-- GIVEN ENTRIES --
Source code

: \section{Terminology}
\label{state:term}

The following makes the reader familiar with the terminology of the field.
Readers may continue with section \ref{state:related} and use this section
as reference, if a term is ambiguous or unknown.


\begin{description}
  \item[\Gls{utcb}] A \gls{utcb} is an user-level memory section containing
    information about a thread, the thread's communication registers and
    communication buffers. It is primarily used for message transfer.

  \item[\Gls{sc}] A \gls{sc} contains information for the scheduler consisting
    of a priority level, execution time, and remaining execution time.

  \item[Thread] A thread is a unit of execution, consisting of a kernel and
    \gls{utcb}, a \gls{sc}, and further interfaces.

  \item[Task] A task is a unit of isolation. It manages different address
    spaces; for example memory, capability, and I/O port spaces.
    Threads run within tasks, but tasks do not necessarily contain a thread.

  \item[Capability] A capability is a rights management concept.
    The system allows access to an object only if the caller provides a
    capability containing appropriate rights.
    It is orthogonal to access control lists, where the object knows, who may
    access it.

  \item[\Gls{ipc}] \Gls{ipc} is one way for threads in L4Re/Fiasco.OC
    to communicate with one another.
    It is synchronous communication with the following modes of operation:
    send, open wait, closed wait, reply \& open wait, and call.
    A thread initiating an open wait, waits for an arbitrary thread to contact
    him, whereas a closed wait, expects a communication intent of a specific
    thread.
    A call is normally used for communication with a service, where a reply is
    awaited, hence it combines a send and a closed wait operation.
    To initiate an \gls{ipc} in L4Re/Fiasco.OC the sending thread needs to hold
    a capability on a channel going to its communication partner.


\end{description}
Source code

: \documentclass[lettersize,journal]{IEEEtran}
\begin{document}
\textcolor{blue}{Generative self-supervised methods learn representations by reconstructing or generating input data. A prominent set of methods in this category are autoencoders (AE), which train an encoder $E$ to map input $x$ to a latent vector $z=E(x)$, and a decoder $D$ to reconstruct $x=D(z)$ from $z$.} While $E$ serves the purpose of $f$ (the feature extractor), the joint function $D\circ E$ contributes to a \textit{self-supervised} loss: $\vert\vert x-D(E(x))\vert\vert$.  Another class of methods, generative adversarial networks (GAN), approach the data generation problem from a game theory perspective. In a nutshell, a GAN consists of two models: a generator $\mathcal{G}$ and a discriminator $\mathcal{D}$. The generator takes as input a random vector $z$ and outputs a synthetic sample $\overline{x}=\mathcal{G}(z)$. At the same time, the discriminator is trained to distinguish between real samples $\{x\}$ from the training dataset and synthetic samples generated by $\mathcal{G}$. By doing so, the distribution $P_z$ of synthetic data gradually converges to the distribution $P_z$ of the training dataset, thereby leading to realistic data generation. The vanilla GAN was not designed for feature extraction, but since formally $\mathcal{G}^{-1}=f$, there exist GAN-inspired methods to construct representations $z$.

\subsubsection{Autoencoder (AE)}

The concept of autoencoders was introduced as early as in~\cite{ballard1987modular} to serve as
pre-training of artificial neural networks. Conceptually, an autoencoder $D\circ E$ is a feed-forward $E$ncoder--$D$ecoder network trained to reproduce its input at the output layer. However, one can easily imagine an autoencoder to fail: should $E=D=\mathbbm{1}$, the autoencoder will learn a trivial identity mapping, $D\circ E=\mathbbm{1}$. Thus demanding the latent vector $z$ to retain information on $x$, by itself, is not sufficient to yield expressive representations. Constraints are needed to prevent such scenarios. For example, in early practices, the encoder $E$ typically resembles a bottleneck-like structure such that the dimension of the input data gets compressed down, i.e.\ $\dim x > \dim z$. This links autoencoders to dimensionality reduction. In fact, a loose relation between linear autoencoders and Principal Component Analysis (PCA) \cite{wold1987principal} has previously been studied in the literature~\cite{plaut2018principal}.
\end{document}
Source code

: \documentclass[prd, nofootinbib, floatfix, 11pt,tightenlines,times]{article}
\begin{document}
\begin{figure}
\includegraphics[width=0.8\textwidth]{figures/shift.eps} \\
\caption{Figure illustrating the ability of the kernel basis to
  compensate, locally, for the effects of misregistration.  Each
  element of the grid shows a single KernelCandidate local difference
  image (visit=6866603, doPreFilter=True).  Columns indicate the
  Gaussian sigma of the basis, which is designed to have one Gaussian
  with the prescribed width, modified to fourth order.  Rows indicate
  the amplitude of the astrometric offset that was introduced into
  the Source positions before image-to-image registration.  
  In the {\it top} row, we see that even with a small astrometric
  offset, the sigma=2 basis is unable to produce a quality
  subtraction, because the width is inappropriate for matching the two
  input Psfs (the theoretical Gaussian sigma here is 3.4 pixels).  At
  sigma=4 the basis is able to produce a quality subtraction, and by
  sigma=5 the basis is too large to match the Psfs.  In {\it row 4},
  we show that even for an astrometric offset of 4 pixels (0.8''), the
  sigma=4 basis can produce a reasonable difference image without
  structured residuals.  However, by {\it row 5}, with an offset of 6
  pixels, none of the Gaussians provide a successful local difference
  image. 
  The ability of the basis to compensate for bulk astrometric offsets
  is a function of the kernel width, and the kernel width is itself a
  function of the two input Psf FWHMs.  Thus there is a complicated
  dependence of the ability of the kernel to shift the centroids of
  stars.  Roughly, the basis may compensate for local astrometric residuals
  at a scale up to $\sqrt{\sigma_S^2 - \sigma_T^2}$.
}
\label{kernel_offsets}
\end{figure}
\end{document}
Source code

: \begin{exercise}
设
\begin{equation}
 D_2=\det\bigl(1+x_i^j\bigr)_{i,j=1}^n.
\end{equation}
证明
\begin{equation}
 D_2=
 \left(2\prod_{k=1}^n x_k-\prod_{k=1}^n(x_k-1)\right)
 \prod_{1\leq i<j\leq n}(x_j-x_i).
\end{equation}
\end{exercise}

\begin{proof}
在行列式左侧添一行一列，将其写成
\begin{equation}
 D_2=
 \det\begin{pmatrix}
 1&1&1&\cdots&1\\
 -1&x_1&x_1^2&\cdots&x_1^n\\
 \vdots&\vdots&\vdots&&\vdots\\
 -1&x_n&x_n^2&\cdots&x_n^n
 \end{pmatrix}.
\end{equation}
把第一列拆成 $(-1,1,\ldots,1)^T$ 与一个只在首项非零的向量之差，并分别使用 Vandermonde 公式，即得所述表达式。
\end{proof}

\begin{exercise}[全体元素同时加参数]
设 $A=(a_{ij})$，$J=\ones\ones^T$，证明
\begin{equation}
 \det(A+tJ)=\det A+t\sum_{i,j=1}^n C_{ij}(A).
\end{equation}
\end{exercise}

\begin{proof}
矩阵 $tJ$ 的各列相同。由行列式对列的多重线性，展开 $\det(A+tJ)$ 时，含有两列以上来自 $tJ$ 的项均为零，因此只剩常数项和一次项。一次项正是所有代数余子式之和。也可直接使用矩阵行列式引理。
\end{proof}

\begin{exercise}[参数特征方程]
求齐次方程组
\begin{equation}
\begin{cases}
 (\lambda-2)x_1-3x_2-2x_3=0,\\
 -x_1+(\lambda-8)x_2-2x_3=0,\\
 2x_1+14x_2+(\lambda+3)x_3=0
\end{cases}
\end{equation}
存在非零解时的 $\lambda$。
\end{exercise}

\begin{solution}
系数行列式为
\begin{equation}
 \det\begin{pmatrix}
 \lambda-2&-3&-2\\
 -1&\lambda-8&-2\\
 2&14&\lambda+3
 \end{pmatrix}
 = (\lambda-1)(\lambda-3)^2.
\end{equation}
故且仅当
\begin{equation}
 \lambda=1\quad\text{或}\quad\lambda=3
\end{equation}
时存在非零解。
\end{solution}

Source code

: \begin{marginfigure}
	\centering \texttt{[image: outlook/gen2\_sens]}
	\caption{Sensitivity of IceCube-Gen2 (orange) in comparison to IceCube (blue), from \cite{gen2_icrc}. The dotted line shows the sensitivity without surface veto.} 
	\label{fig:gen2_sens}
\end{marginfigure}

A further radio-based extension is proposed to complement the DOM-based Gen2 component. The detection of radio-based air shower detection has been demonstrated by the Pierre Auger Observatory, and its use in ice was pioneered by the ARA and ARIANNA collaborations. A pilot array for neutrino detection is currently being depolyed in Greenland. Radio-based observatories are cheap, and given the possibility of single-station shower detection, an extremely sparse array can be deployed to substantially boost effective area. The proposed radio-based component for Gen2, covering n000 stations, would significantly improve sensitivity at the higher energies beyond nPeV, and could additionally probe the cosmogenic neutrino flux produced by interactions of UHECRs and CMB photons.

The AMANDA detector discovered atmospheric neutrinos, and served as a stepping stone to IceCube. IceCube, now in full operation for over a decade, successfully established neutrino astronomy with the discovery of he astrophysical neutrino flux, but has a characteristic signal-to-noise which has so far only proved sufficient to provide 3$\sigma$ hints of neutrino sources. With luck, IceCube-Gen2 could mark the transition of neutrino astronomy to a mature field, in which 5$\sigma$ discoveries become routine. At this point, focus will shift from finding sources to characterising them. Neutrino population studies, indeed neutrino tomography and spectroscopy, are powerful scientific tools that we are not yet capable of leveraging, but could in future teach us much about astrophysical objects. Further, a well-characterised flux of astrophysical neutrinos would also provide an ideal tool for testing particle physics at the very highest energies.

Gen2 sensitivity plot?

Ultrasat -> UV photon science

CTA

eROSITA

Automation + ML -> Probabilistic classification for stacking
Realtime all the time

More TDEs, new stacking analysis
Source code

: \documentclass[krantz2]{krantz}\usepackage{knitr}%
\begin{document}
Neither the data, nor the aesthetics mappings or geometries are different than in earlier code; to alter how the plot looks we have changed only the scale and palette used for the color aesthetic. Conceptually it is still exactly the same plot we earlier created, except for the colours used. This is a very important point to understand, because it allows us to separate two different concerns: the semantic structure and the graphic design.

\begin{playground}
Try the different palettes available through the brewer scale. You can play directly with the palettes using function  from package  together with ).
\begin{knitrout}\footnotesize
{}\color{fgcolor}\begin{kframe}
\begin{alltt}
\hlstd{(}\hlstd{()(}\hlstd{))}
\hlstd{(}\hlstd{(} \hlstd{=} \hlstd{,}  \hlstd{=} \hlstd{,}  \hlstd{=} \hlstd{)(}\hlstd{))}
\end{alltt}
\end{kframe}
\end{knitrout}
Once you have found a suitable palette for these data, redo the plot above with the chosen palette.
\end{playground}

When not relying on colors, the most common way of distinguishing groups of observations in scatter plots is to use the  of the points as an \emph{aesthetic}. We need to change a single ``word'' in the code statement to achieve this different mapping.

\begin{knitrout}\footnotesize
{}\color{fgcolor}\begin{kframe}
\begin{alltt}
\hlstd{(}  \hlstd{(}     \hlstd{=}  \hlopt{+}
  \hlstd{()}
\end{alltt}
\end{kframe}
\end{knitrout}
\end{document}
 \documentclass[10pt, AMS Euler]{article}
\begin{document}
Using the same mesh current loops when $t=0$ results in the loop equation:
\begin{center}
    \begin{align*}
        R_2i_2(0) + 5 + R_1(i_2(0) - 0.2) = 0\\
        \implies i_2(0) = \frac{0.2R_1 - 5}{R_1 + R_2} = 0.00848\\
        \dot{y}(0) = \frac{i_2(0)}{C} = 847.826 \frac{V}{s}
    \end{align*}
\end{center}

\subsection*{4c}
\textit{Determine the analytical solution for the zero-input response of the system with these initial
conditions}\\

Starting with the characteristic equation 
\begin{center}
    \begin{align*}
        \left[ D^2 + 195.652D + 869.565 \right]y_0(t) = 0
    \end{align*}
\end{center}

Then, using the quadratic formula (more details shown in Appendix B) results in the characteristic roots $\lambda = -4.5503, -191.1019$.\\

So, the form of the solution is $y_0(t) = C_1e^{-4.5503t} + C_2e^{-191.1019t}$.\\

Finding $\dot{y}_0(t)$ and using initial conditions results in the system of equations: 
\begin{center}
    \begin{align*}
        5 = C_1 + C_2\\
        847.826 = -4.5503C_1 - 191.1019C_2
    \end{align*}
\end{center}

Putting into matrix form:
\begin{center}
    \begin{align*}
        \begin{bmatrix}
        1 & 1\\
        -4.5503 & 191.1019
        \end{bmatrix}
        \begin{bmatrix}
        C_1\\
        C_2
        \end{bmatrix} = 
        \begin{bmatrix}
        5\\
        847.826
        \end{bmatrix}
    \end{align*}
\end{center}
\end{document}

-- TASK DIRECTIONS --
Each line from the top of the records down to the one with "as reference, if" must be retyped exactly; include both ends and nothing else.

-- SOLUTION FOR THIS PROBLEM --
Source code

: \section{Terminology}
\label{state:term}

The following makes the reader familiar with the terminology of the field.
Readers may continue with section \ref{state:related} and use this section
as reference, if a term is ambiguous or unknown.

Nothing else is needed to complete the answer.